** Provided data follows **

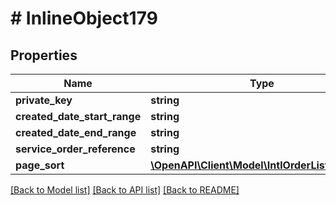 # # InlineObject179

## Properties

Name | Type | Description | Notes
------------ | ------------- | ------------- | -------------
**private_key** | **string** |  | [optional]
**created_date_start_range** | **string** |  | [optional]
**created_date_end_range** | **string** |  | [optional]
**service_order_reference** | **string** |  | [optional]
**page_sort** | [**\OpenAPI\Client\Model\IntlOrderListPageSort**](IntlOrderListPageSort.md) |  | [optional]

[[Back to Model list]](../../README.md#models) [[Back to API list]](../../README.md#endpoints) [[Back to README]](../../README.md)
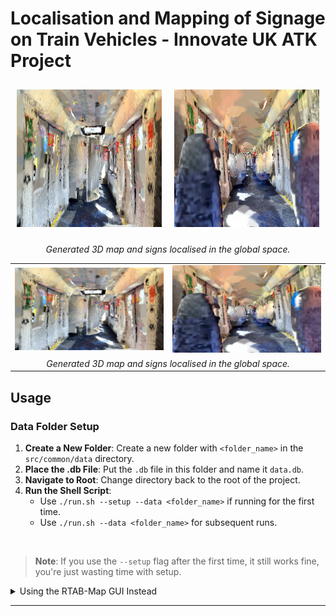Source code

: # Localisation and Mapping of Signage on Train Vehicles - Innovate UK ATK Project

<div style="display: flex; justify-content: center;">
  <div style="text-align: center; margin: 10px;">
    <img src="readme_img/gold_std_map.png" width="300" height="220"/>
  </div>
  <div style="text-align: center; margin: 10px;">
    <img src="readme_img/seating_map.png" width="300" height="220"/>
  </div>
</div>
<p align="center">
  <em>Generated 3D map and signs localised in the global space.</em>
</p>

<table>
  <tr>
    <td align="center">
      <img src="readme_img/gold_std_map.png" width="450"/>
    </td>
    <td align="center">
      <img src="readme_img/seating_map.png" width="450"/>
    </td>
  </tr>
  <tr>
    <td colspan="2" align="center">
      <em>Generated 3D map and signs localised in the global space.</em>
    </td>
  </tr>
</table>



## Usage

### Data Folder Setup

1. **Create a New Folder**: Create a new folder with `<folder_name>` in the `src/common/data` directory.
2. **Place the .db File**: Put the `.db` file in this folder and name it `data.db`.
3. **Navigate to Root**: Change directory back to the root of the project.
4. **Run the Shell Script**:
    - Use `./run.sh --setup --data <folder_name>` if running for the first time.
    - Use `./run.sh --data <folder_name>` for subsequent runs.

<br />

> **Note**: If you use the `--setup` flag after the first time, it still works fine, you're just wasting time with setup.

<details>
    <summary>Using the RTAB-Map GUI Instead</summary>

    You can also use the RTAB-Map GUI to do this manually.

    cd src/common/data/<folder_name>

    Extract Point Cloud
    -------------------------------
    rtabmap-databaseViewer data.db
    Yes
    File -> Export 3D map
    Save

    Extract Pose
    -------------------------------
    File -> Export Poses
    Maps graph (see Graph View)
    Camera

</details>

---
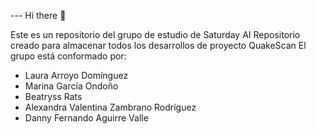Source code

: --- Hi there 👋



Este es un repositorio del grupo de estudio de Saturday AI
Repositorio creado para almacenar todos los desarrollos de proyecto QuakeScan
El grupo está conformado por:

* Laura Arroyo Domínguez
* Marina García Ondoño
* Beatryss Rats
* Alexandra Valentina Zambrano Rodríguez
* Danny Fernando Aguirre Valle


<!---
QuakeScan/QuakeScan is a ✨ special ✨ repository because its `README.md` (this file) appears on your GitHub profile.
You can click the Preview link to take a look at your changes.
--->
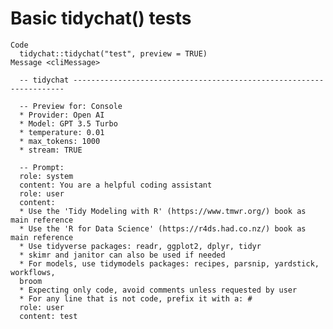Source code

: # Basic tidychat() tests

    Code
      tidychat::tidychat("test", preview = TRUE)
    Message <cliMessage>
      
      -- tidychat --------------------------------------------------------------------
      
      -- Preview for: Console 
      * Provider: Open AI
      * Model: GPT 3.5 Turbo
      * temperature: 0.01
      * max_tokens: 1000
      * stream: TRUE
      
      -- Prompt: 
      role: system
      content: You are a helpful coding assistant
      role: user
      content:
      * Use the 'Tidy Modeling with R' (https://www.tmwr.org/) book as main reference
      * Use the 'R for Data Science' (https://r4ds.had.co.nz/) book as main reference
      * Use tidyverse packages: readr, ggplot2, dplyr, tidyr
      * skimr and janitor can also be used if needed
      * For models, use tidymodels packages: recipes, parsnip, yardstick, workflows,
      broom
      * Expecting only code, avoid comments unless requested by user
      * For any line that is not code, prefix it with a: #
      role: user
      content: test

** End of Provided data **

◆ Problem to work on
Word for word, restate the lines of the data above that fall between the line holding "content: You are" and the line holding "used if needed", inclusive, and no other lines.

◆ Solution to the problem
      content: You are a helpful coding assistant
      role: user
      content:
      * Use the 'Tidy Modeling with R' (https://www.tmwr.org/) book as main reference
      * Use the 'R for Data Science' (https://r4ds.had.co.nz/) book as main reference
      * Use tidyverse packages: readr, ggplot2, dplyr, tidyr
      * skimr and janitor can also be used if needed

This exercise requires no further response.